PROBLEM TO SOLVE -> Copy out all of the records. Keep every word exact.

Recorded data
+ + + + +
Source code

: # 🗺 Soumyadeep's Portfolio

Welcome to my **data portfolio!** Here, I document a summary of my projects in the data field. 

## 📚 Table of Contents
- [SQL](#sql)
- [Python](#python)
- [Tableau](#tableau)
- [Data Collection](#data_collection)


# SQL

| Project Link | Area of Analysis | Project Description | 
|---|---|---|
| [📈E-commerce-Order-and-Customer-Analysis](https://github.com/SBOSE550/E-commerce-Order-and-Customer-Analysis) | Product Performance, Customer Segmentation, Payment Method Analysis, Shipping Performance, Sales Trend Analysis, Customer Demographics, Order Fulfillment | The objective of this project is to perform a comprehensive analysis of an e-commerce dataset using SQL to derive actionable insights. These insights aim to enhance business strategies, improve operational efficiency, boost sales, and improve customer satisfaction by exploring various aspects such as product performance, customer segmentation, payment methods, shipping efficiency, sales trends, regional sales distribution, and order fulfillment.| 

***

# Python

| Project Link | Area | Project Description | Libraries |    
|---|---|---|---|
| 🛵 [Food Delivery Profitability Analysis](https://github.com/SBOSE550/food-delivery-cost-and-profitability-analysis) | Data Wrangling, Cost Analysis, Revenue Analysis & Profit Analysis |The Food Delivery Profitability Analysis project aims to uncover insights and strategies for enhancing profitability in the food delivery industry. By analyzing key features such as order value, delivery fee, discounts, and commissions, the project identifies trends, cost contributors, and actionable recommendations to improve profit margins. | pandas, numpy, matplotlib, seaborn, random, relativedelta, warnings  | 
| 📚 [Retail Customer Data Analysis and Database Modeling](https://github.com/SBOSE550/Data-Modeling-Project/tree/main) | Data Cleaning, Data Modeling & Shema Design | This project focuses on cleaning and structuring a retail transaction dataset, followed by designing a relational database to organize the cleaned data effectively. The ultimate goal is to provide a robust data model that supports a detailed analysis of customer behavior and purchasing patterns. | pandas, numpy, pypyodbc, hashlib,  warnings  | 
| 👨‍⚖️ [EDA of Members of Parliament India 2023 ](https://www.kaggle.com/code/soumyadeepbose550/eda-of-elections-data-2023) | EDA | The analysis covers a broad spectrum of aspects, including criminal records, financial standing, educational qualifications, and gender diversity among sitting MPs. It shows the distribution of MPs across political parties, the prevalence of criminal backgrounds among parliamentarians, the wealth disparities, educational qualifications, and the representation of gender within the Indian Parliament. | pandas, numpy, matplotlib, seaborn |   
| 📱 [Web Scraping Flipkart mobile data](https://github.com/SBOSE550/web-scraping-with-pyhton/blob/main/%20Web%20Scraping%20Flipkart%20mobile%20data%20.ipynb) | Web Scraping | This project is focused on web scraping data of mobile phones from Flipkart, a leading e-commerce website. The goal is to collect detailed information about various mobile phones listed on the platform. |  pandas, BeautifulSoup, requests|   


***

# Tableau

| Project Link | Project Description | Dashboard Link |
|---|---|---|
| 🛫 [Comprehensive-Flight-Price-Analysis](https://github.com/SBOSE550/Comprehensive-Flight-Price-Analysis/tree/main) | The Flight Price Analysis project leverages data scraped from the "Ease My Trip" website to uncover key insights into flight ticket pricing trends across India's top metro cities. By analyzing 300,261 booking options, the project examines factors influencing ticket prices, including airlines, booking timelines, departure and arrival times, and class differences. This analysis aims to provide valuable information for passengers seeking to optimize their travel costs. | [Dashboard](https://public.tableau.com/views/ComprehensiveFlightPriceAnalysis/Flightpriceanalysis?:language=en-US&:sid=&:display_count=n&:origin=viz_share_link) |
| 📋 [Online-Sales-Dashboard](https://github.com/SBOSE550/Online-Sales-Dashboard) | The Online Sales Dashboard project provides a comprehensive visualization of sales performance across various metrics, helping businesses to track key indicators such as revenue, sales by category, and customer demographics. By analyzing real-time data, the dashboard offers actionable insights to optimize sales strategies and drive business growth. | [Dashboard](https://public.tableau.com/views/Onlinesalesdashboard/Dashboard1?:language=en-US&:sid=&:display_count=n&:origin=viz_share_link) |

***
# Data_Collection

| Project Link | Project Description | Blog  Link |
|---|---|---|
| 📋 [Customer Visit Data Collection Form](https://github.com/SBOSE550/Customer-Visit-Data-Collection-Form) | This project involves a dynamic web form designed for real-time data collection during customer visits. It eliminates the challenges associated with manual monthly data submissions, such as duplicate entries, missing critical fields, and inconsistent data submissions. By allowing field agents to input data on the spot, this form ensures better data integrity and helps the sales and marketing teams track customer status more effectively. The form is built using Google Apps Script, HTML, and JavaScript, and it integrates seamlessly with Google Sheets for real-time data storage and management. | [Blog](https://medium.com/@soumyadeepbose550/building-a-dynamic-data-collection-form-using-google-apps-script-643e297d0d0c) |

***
+ + + + +
RESPONSE ->
Source code

: # 🗺 Soumyadeep's Portfolio

Welcome to my **data portfolio!** Here, I document a summary of my projects in the data field. 

## 📚 Table of Contents
- [SQL](#sql)
- [Python](#python)
- [Tableau](#tableau)
- [Data Collection](#data_collection)


# SQL

| Project Link | Area of Analysis | Project Description | 
|---|---|---|
| [📈E-commerce-Order-and-Customer-Analysis](https://github.com/SBOSE550/E-commerce-Order-and-Customer-Analysis) | Product Performance, Customer Segmentation, Payment Method Analysis, Shipping Performance, Sales Trend Analysis, Customer Demographics, Order Fulfillment | The objective of this project is to perform a comprehensive analysis of an e-commerce dataset using SQL to derive actionable insights. These insights aim to enhance business strategies, improve operational efficiency, boost sales, and improve customer satisfaction by exploring various aspects such as product performance, customer segmentation, payment methods, shipping efficiency, sales trends, regional sales distribution, and order fulfillment.| 

***

# Python

| Project Link | Area | Project Description | Libraries |    
|---|---|---|---|
| 🛵 [Food Delivery Profitability Analysis](https://github.com/SBOSE550/food-delivery-cost-and-profitability-analysis) | Data Wrangling, Cost Analysis, Revenue Analysis & Profit Analysis |The Food Delivery Profitability Analysis project aims to uncover insights and strategies for enhancing profitability in the food delivery industry. By analyzing key features such as order value, delivery fee, discounts, and commissions, the project identifies trends, cost contributors, and actionable recommendations to improve profit margins. | pandas, numpy, matplotlib, seaborn, random, relativedelta, warnings  | 
| 📚 [Retail Customer Data Analysis and Database Modeling](https://github.com/SBOSE550/Data-Modeling-Project/tree/main) | Data Cleaning, Data Modeling & Shema Design | This project focuses on cleaning and structuring a retail transaction dataset, followed by designing a relational database to organize the cleaned data effectively. The ultimate goal is to provide a robust data model that supports a detailed analysis of customer behavior and purchasing patterns. | pandas, numpy, pypyodbc, hashlib,  warnings  | 
| 👨‍⚖️ [EDA of Members of Parliament India 2023 ](https://www.kaggle.com/code/soumyadeepbose550/eda-of-elections-data-2023) | EDA | The analysis covers a broad spectrum of aspects, including criminal records, financial standing, educational qualifications, and gender diversity among sitting MPs. It shows the distribution of MPs across political parties, the prevalence of criminal backgrounds among parliamentarians, the wealth disparities, educational qualifications, and the representation of gender within the Indian Parliament. | pandas, numpy, matplotlib, seaborn |   
| 📱 [Web Scraping Flipkart mobile data](https://github.com/SBOSE550/web-scraping-with-pyhton/blob/main/%20Web%20Scraping%20Flipkart%20mobile%20data%20.ipynb) | Web Scraping | This project is focused on web scraping data of mobile phones from Flipkart, a leading e-commerce website. The goal is to collect detailed information about various mobile phones listed on the platform. |  pandas, BeautifulSoup, requests|   


***

# Tableau

| Project Link | Project Description | Dashboard Link |
|---|---|---|
| 🛫 [Comprehensive-Flight-Price-Analysis](https://github.com/SBOSE550/Comprehensive-Flight-Price-Analysis/tree/main) | The Flight Price Analysis project leverages data scraped from the "Ease My Trip" website to uncover key insights into flight ticket pricing trends across India's top metro cities. By analyzing 300,261 booking options, the project examines factors influencing ticket prices, including airlines, booking timelines, departure and arrival times, and class differences. This analysis aims to provide valuable information for passengers seeking to optimize their travel costs. | [Dashboard](https://public.tableau.com/views/ComprehensiveFlightPriceAnalysis/Flightpriceanalysis?:language=en-US&:sid=&:display_count=n&:origin=viz_share_link) |
| 📋 [Online-Sales-Dashboard](https://github.com/SBOSE550/Online-Sales-Dashboard) | The Online Sales Dashboard project provides a comprehensive visualization of sales performance across various metrics, helping businesses to track key indicators such as revenue, sales by category, and customer demographics. By analyzing real-time data, the dashboard offers actionable insights to optimize sales strategies and drive business growth. | [Dashboard](https://public.tableau.com/views/Onlinesalesdashboard/Dashboard1?:language=en-US&:sid=&:display_count=n&:origin=viz_share_link) |

***
# Data_Collection

| Project Link | Project Description | Blog  Link |
|---|---|---|
| 📋 [Customer Visit Data Collection Form](https://github.com/SBOSE550/Customer-Visit-Data-Collection-Form) | This project involves a dynamic web form designed for real-time data collection during customer visits. It eliminates the challenges associated with manual monthly data submissions, such as duplicate entries, missing critical fields, and inconsistent data submissions. By allowing field agents to input data on the spot, this form ensures better data integrity and helps the sales and marketing teams track customer status more effectively. The form is built using Google Apps Script, HTML, and JavaScript, and it integrates seamlessly with Google Sheets for real-time data storage and management. | [Blog](https://medium.com/@soumyadeepbose550/building-a-dynamic-data-collection-form-using-google-apps-script-643e297d0d0c) |

***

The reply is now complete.